* **Exercise data**:
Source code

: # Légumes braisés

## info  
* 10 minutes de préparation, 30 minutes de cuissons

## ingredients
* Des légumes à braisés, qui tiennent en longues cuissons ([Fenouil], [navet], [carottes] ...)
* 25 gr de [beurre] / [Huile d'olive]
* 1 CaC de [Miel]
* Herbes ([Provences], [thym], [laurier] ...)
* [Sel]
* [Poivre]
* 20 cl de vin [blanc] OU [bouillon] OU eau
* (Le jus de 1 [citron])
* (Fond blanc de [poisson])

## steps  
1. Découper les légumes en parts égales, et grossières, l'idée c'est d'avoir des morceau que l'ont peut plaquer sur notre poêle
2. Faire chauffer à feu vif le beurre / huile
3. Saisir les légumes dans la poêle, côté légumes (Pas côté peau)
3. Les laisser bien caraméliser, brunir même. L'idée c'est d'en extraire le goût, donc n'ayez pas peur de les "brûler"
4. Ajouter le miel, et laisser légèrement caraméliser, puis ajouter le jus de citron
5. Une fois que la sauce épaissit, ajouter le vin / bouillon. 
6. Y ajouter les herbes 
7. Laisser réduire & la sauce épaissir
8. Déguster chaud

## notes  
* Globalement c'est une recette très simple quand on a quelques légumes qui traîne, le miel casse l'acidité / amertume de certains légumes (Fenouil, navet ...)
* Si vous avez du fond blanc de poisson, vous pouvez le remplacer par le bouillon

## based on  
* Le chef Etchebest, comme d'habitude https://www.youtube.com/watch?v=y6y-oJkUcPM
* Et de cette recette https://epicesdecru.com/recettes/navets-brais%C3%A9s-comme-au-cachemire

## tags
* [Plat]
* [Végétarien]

* **Exercise brief**:
Give back every record exactly.

* **Exercise result**:
Source code

: # Légumes braisés

## info  
* 10 minutes de préparation, 30 minutes de cuissons

## ingredients
* Des légumes à braisés, qui tiennent en longues cuissons ([Fenouil], [navet], [carottes] ...)
* 25 gr de [beurre] / [Huile d'olive]
* 1 CaC de [Miel]
* Herbes ([Provences], [thym], [laurier] ...)
* [Sel]
* [Poivre]
* 20 cl de vin [blanc] OU [bouillon] OU eau
* (Le jus de 1 [citron])
* (Fond blanc de [poisson])

## steps  
1. Découper les légumes en parts égales, et grossières, l'idée c'est d'avoir des morceau que l'ont peut plaquer sur notre poêle
2. Faire chauffer à feu vif le beurre / huile
3. Saisir les légumes dans la poêle, côté légumes (Pas côté peau)
3. Les laisser bien caraméliser, brunir même. L'idée c'est d'en extraire le goût, donc n'ayez pas peur de les "brûler"
4. Ajouter le miel, et laisser légèrement caraméliser, puis ajouter le jus de citron
5. Une fois que la sauce épaissit, ajouter le vin / bouillon. 
6. Y ajouter les herbes 
7. Laisser réduire & la sauce épaissir
8. Déguster chaud

## notes  
* Globalement c'est une recette très simple quand on a quelques légumes qui traîne, le miel casse l'acidité / amertume de certains légumes (Fenouil, navet ...)
* Si vous avez du fond blanc de poisson, vous pouvez le remplacer par le bouillon

## based on  
* Le chef Etchebest, comme d'habitude https://www.youtube.com/watch?v=y6y-oJkUcPM
* Et de cette recette https://epicesdecru.com/recettes/navets-brais%C3%A9s-comme-au-cachemire

## tags
* [Plat]
* [Végétarien]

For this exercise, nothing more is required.